**Problem to work on:**
The answer must consist of every line in the data that contains "giftCards".

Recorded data
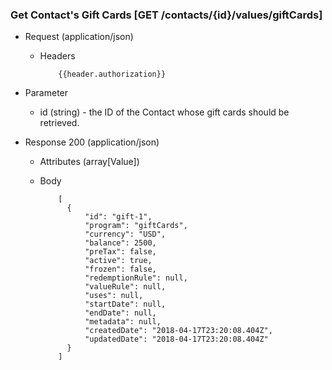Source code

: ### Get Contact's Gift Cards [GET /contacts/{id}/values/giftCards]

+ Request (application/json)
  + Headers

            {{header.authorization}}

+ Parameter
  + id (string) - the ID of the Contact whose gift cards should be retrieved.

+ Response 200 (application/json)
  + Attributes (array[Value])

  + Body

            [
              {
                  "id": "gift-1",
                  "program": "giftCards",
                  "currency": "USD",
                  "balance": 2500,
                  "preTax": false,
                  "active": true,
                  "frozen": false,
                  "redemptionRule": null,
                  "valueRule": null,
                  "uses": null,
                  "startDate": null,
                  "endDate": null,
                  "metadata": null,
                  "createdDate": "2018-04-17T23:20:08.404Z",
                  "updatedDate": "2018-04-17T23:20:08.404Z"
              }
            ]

**Answer box:**
: ### Get Contact's Gift Cards [GET /contacts/{id}/values/giftCards]
                  "program": "giftCards",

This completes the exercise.